Your goal:
Could you write out every record below exactly, leaving the pictures out?

• • • • •

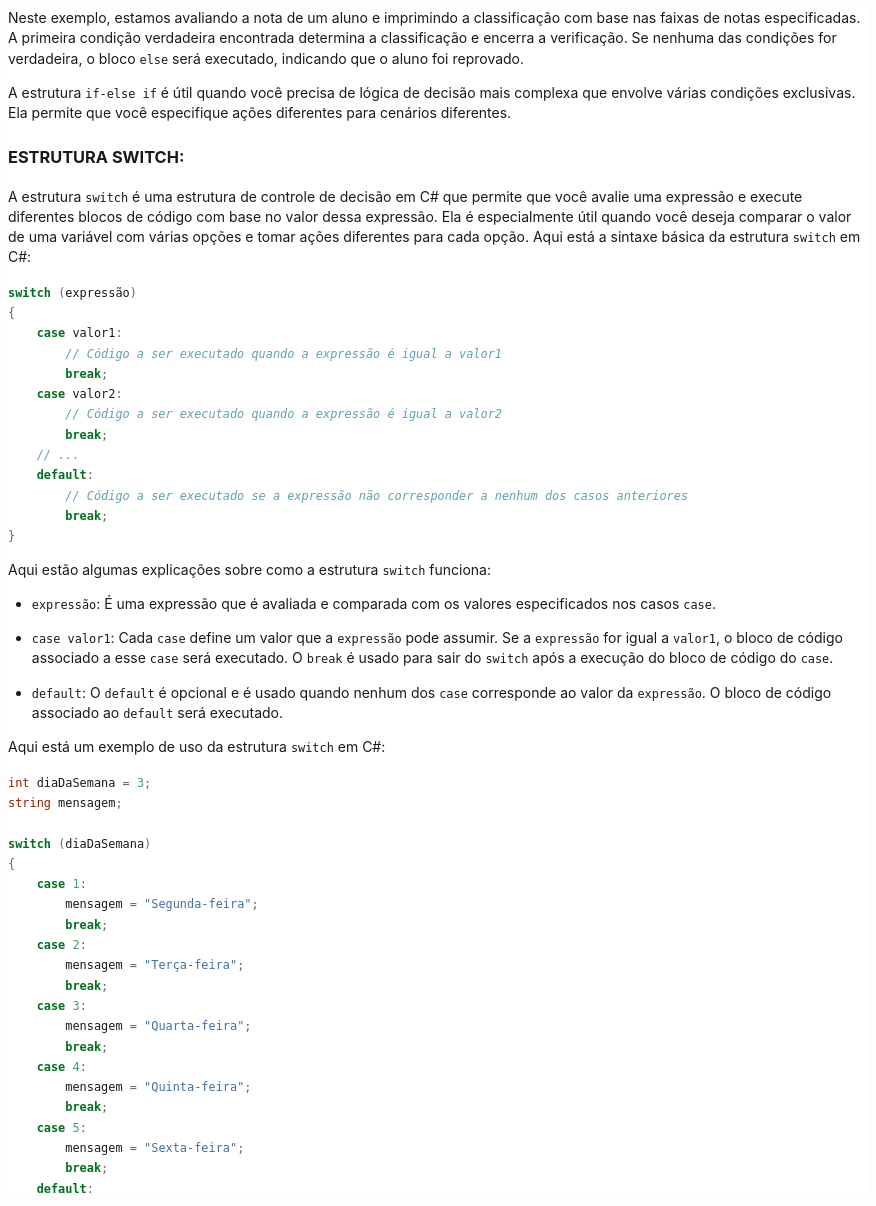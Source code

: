 Neste exemplo, estamos avaliando a nota de um aluno e imprimindo a classificação com base nas faixas de notas especificadas. A primeira condição verdadeira encontrada determina a classificação e encerra a verificação. Se nenhuma das condições for verdadeira, o bloco `else` será executado, indicando que o aluno foi reprovado.

A estrutura `if-else if` é útil quando você precisa de lógica de decisão mais complexa que envolve várias condições exclusivas. Ela permite que você especifique ações diferentes para cenários diferentes.

### ESTRUTURA SWITCH:
A estrutura `switch` é uma estrutura de controle de decisão em C# que permite que você avalie uma expressão e execute diferentes blocos de código com base no valor dessa expressão. Ela é especialmente útil quando você deseja comparar o valor de uma variável com várias opções e tomar ações diferentes para cada opção. Aqui está a sintaxe básica da estrutura `switch` em C#:

```csharp
switch (expressão)
{
    case valor1:
        // Código a ser executado quando a expressão é igual a valor1
        break;
    case valor2:
        // Código a ser executado quando a expressão é igual a valor2
        break;
    // ...
    default:
        // Código a ser executado se a expressão não corresponder a nenhum dos casos anteriores
        break;
}
```

Aqui estão algumas explicações sobre como a estrutura `switch` funciona:

- `expressão`: É uma expressão que é avaliada e comparada com os valores especificados nos casos `case`.

- `case valor1`: Cada `case` define um valor que a `expressão` pode assumir. Se a `expressão` for igual a `valor1`, o bloco de código associado a esse `case` será executado. O `break` é usado para sair do `switch` após a execução do bloco de código do `case`.

- `default`: O `default` é opcional e é usado quando nenhum dos `case` corresponde ao valor da `expressão`. O bloco de código associado ao `default` será executado.

Aqui está um exemplo de uso da estrutura `switch` em C#:

```csharp
int diaDaSemana = 3;
string mensagem;

switch (diaDaSemana)
{
    case 1:
        mensagem = "Segunda-feira";
        break;
    case 2:
        mensagem = "Terça-feira";
        break;
    case 3:
        mensagem = "Quarta-feira";
        break;
    case 4:
        mensagem = "Quinta-feira";
        break;
    case 5:
        mensagem = "Sexta-feira";
        break;
    default:
```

• • • • •

Reply:
Source code

: Neste exemplo, estamos avaliando a nota de um aluno e imprimindo a classificação com base nas faixas de notas especificadas. A primeira condição verdadeira encontrada determina a classificação e encerra a verificação. Se nenhuma das condições for verdadeira, o bloco `else` será executado, indicando que o aluno foi reprovado.

A estrutura `if-else if` é útil quando você precisa de lógica de decisão mais complexa que envolve várias condições exclusivas. Ela permite que você especifique ações diferentes para cenários diferentes.

### ESTRUTURA SWITCH:
A estrutura `switch` é uma estrutura de controle de decisão em C# que permite que você avalie uma expressão e execute diferentes blocos de código com base no valor dessa expressão. Ela é especialmente útil quando você deseja comparar o valor de uma variável com várias opções e tomar ações diferentes para cada opção. Aqui está a sintaxe básica da estrutura `switch` em C#:

```csharp
switch (expressão)
{
    case valor1:
        // Código a ser executado quando a expressão é igual a valor1
        break;
    case valor2:
        // Código a ser executado quando a expressão é igual a valor2
        break;
    // ...
    default:
        // Código a ser executado se a expressão não corresponder a nenhum dos casos anteriores
        break;
}
```

Aqui estão algumas explicações sobre como a estrutura `switch` funciona:

- `expressão`: É uma expressão que é avaliada e comparada com os valores especificados nos casos `case`.

- `case valor1`: Cada `case` define um valor que a `expressão` pode assumir. Se a `expressão` for igual a `valor1`, o bloco de código associado a esse `case` será executado. O `break` é usado para sair do `switch` após a execução do bloco de código do `case`.

- `default`: O `default` é opcional e é usado quando nenhum dos `case` corresponde ao valor da `expressão`. O bloco de código associado ao `default` será executado.

Aqui está um exemplo de uso da estrutura `switch` em C#:

```csharp
int diaDaSemana = 3;
string mensagem;

switch (diaDaSemana)
{
    case 1:
        mensagem = "Segunda-feira";
        break;
    case 2:
        mensagem = "Terça-feira";
        break;
    case 3:
        mensagem = "Quarta-feira";
        break;
    case 4:
        mensagem = "Quinta-feira";
        break;
    case 5:
        mensagem = "Sexta-feira";
        break;
    default:
```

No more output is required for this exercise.